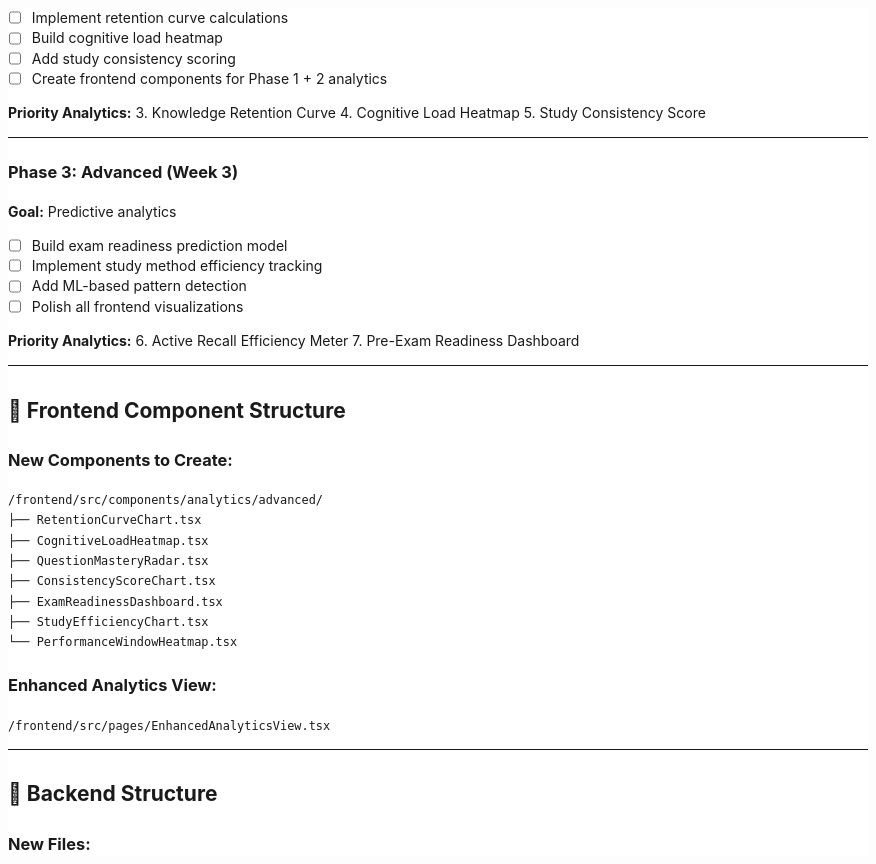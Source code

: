 - [ ] Implement retention curve calculations
- [ ] Build cognitive load heatmap
- [ ] Add study consistency scoring
- [ ] Create frontend components for Phase 1 + 2 analytics

**Priority Analytics:**
3. Knowledge Retention Curve
4. Cognitive Load Heatmap
5. Study Consistency Score

---

### Phase 3: Advanced (Week 3)
**Goal:** Predictive analytics

- [ ] Build exam readiness prediction model
- [ ] Implement study method efficiency tracking
- [ ] Add ML-based pattern detection
- [ ] Polish all frontend visualizations

**Priority Analytics:**
6. Active Recall Efficiency Meter
7. Pre-Exam Readiness Dashboard

---

## 🎨 Frontend Component Structure

### New Components to Create:

```
/frontend/src/components/analytics/advanced/
├── RetentionCurveChart.tsx
├── CognitiveLoadHeatmap.tsx
├── QuestionMasteryRadar.tsx
├── ConsistencyScoreChart.tsx
├── ExamReadinessDashboard.tsx
├── StudyEfficiencyChart.tsx
└── PerformanceWindowHeatmap.tsx
```

### Enhanced Analytics View:

```
/frontend/src/pages/EnhancedAnalyticsView.tsx
```

---

## 🔧 Backend Structure

### New Files:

ABOUT THIS TASK> Everything from the line containing "- [ ] Build cognitive load heatmap" through the final line of the records is what you should print, exactly and with nothing added.

ANSWER BELOW>
- [ ] Build cognitive load heatmap
- [ ] Add study consistency scoring
- [ ] Create frontend components for Phase 1 + 2 analytics

**Priority Analytics:**
3. Knowledge Retention Curve
4. Cognitive Load Heatmap
5. Study Consistency Score

---

### Phase 3: Advanced (Week 3)
**Goal:** Predictive analytics

- [ ] Build exam readiness prediction model
- [ ] Implement study method efficiency tracking
- [ ] Add ML-based pattern detection
- [ ] Polish all frontend visualizations

**Priority Analytics:**
6. Active Recall Efficiency Meter
7. Pre-Exam Readiness Dashboard

---

## 🎨 Frontend Component Structure

### New Components to Create:

```
/frontend/src/components/analytics/advanced/
├── RetentionCurveChart.tsx
├── CognitiveLoadHeatmap.tsx
├── QuestionMasteryRadar.tsx
├── ConsistencyScoreChart.tsx
├── ExamReadinessDashboard.tsx
├── StudyEfficiencyChart.tsx
└── PerformanceWindowHeatmap.tsx
```

### Enhanced Analytics View:

```
/frontend/src/pages/EnhancedAnalyticsView.tsx
```

---

## 🔧 Backend Structure

### New Files:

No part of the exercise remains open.